Also in 1990, Bush signed the Hate Crime Statistics Act, the first federal legislation to recognise “sexual orientation” as a protected status.
The law required the Attorney General to collect data on crimes committed because of the victim’s race, religion, disability, sexual orientation, or ethnicity—but it also specified that “the American family life is the foundation of American Society” and “nothing in this Act shall be construed, nor shall any funds appropriated to carry out the purpose of the Act be used, to promote or encourage homosexuality.”
George H.W. Bush on same-sex unions
Bush never once mentioned the word “gay” in presidential remarks, according to a 2014 Human Rights Campaign (HRC) report.
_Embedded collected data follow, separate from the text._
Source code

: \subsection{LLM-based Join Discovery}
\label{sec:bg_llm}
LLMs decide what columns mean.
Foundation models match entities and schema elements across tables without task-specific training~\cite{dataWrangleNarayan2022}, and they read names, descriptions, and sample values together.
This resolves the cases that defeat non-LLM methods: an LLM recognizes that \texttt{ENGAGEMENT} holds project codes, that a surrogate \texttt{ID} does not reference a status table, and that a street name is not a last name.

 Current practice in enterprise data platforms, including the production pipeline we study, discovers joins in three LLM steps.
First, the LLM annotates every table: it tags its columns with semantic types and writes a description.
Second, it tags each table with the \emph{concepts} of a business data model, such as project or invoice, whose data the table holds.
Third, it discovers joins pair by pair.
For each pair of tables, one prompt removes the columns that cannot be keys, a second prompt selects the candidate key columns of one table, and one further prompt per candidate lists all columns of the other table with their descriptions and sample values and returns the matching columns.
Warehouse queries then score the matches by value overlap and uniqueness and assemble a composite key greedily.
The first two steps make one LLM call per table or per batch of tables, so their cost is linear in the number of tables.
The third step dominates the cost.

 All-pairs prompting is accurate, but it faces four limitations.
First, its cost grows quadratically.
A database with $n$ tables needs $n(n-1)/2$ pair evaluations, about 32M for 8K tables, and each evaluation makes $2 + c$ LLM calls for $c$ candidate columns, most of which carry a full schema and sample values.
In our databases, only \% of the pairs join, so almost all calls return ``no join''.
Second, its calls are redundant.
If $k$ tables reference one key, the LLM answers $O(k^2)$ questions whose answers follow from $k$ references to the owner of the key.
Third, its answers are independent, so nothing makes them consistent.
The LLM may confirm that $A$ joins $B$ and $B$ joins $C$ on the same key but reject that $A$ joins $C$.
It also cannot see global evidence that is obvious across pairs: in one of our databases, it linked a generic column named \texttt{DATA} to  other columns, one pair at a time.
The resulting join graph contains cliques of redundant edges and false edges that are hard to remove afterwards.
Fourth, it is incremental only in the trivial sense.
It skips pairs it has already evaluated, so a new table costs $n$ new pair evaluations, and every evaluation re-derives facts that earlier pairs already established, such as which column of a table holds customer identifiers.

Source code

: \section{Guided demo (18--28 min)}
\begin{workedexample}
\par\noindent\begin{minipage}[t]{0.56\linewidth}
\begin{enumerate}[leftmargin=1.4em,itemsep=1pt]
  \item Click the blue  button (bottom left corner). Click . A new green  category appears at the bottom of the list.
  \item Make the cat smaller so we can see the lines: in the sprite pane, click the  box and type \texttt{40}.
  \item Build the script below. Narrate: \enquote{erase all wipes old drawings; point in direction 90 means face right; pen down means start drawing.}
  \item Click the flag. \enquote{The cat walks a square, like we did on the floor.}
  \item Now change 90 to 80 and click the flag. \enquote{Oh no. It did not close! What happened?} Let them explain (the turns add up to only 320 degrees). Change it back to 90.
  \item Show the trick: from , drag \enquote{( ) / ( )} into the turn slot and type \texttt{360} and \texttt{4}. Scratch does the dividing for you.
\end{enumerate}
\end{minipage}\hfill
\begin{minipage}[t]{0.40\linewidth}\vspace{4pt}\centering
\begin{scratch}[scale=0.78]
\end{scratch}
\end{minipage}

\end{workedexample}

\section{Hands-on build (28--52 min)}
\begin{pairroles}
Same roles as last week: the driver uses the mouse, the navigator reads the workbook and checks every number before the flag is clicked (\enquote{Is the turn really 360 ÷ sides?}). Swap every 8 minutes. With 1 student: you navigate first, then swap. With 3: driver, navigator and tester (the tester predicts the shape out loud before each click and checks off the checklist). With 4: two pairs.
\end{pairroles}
While the issue of same-sex marriage was not a focus of LGBT+ activists at the time of Bush’s presidency, The New York Times reported that, gearing up for his 1988 campaign, Bush said in his audio diary that Americans “don’t want homosexual marriages codified.”
Towards the end of his presidency, Bush expressed harsher views on LGBT+ rights.
Challenged to the Republican nomination by former Reagan communications director Pat Buchanan, who had called AIDS “nature’s revenge on gay men,” Bush felt the pressure to adopt more conservative positions on civil rights, defending so-called “family values.”
“People have a right to be happy. I guess you could say I have mellowed.”
— George H.W. Bush (2015)
In a June 1992 interview with The New York Times ahead of that year November election that would see him lose against Democratic candidate Bill Clinton, Bush expressed opposition against same-sex parenting.
“I can’t accept as normal life style people of the same sex being parents. I’m very sorry. I don’t accept that as normal,” he said.
Two articles ahead of the 1992 election signalled LGBT+ voters change of attitudes towards Bush, who was initially seen as empathetic towards the community, but eventually lost their support: “Gays mobilizing for Clinton as rights become an issue,” read a headline in The Post in September 1992. “Gay politics goes mainstream,” titled The Times in October 1992.
Discussing his views towards same-sex unions in 2015, Bush recognised that his position “mellowed” over the years. “Personally, I still believe in traditional marriage,” he reportedly told his biographer Jon Meacham.
“But people should be able to do what they want to do, without discrimination. People have a right to be happy. I guess you could say I have mellowed,” he said.
Bush’s change in attitude was more visibly expressed in 2013, two years before the Supreme Court’s historic ruling on marriage equality.
He and his wife Barbara Bush—who died in April this year—attended their friends’ same-sex wedding in Maine, serving as two of the official witnesses.